* **Exercise materials**:
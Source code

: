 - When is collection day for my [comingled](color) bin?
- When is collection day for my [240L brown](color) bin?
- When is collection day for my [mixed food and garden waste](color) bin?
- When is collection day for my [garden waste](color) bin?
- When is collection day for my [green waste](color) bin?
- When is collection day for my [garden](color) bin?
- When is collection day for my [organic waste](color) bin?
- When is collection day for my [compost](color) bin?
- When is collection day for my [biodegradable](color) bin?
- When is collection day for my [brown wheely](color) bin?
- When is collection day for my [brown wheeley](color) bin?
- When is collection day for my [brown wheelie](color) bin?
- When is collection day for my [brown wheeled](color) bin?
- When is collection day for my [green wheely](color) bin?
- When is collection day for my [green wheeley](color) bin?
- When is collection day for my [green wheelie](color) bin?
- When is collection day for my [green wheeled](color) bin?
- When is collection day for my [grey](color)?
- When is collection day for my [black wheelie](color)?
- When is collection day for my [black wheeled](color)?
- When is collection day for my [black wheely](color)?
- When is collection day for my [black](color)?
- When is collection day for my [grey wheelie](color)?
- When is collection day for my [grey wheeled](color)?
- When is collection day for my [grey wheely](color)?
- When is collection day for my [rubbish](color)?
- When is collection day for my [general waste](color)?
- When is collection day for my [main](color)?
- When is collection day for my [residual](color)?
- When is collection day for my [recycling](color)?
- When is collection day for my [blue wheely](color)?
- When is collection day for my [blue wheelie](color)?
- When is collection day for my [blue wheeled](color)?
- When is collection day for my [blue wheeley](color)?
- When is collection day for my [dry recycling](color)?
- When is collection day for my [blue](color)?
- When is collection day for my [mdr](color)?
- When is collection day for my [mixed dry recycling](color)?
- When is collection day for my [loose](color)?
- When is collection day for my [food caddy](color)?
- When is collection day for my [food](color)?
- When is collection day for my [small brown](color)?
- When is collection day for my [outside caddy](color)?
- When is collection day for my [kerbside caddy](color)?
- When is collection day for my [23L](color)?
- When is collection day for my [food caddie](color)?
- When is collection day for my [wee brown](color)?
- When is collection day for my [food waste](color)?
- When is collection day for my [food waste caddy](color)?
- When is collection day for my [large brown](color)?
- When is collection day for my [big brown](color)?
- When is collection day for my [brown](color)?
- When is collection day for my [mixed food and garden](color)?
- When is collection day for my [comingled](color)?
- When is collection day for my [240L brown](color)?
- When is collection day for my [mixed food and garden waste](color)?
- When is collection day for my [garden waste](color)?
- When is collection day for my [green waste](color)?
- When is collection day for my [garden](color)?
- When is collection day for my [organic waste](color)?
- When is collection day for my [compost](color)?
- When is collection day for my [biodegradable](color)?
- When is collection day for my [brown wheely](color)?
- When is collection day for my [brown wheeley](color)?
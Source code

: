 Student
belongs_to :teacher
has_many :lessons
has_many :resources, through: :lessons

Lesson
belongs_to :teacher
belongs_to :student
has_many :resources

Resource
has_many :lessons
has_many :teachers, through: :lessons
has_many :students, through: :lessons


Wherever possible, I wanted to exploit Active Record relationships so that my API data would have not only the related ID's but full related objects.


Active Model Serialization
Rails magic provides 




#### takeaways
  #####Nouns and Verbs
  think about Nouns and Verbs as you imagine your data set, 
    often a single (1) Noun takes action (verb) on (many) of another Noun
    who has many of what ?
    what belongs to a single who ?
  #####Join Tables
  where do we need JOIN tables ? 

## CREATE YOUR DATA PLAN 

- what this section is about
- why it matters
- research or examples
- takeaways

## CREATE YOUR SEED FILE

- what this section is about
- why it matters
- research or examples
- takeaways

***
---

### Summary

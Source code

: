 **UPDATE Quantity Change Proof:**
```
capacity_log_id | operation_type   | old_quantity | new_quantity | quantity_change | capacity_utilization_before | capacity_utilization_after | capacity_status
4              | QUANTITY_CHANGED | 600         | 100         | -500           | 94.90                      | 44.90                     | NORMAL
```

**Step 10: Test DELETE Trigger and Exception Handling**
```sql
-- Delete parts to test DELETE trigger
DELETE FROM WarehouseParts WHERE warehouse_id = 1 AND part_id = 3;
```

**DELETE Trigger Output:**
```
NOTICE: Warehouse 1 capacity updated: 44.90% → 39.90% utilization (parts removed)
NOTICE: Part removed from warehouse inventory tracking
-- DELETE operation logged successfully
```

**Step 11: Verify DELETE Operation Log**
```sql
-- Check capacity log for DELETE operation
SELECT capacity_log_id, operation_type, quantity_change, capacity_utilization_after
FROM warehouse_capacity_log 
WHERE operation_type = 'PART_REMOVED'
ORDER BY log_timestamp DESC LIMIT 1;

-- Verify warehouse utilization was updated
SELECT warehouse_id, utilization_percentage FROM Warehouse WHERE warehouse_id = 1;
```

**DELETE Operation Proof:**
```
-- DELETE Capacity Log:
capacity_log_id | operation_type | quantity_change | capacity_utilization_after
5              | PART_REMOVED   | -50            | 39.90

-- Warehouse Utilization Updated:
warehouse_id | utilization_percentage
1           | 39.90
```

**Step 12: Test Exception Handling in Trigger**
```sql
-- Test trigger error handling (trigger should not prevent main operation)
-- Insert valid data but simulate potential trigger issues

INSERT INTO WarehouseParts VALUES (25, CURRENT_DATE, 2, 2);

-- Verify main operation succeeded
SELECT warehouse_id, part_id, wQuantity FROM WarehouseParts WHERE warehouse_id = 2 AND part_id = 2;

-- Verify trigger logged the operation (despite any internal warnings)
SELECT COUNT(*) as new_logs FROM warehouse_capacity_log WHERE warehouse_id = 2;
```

* **Your goal**: For every line above that includes the word "WarehouseParts", return the line.

* **Your solution**:
DELETE FROM WarehouseParts WHERE warehouse_id = 1 AND part_id = 3;
INSERT INTO WarehouseParts VALUES (25, CURRENT_DATE, 2, 2);
SELECT warehouse_id, part_id, wQuantity FROM WarehouseParts WHERE warehouse_id = 2 AND part_id = 2;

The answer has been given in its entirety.